Speaker
Description
In the last decades, several attempts have been made to investigate internal structures of large bodies, such as volcanoes, with transmission muography. High spatial resolution and reduction of the strong background noise due to protons, electrons and scattered low energy muons, are the main challenges for this technique. As a possible solution to fulfill these requirements, muography with Imaging Atmospheric Cherenkov Telescopes (IACTs) has been recently proposed and the feasibility demonstrated by our team using Geant4 simulations.
IACTs are telescopes dedicated to the gamma-ray astronomy consisting of an optical system that focuses the Cherenkov light into a high-sensitive and fast read-out camera. Muons with energy above about 5 GeV induce Cherenkov radiation which is emitted in a cone with a constant opening angle around their travel direction. As IACTs image in angular space, the Cherenkov light focused onto the camera forms a ring-shaped image centred at a distance from the focal plane centre proportional to the muon incidence angle. None of the previously mentioned source of background is expected to affect the IACTs muon signal.

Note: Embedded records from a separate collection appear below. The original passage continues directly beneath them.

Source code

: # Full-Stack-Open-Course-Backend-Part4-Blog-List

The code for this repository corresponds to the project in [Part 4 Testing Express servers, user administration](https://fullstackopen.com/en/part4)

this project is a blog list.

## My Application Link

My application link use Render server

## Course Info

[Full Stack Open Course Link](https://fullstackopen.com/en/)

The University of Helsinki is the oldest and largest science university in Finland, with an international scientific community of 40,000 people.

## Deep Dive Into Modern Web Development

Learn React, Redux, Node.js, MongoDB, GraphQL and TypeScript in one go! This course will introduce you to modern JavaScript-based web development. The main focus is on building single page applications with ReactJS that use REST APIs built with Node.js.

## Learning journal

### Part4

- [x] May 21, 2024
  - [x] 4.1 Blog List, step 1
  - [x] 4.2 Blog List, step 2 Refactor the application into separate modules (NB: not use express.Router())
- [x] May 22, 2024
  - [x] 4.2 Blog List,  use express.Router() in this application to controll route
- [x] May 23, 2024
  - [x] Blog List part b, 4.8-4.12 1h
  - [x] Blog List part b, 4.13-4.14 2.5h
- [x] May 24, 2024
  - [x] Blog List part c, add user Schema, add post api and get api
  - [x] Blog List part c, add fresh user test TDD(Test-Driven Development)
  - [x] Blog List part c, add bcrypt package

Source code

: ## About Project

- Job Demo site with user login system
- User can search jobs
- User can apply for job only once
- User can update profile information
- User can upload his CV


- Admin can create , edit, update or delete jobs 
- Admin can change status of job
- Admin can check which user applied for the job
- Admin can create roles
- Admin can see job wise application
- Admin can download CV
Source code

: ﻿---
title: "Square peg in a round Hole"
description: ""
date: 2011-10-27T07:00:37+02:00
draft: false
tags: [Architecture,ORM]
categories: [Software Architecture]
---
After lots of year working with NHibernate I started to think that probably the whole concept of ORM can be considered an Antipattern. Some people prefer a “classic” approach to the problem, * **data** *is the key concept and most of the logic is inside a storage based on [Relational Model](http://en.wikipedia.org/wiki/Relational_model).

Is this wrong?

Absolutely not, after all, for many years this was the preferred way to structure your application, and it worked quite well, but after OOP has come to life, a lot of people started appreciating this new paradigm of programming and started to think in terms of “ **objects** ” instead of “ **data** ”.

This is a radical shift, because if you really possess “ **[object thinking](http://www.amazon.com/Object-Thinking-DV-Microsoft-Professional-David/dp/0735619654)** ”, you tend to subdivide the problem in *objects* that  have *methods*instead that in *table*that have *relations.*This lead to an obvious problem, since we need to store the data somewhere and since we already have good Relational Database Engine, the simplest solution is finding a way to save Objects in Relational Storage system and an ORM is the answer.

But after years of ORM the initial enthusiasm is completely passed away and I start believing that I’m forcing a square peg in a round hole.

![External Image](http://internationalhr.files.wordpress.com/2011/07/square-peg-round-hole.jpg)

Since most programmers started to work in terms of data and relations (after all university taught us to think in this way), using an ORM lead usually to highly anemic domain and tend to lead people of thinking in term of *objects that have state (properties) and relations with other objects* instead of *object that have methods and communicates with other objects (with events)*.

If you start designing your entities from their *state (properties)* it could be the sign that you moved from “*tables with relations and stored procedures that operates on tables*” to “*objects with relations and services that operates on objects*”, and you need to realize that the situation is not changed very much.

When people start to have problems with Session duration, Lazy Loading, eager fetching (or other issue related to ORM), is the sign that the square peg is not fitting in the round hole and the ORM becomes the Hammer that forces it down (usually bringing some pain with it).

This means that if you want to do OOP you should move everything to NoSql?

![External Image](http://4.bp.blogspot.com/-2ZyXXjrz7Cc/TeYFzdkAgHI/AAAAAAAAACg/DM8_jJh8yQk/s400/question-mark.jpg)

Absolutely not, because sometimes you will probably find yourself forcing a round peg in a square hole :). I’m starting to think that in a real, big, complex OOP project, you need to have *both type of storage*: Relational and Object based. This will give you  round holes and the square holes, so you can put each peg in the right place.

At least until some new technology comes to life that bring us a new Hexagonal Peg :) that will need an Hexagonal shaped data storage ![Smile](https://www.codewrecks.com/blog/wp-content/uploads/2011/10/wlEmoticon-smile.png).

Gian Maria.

Here we present MUCH, a lightweight and compact IACT design, specifically dedicated to volcano muography. The telescope design is based on a SiPMs camera working in the 280nm-900nm wavelength band, equipped with a fast read-out electronics with single photon counting capability.
The proposed Schmidt-like optical system is composed of a 2.5m aspheric mirror and a 2.5m Fresnel lens corrector. It results in a Field of View (FoV) of about 12°, an entrance pupil of 2.5m diameter and an angular resolution better than 0.2° throughout the entire FoV which allows us to determine the muon direction with a reconstruction precision better than a few tenths of degree.
A Geant4 framework for the simulation of Fresnel lenses and aspheric mirrors is currently being developed for the telescope prototype achievement.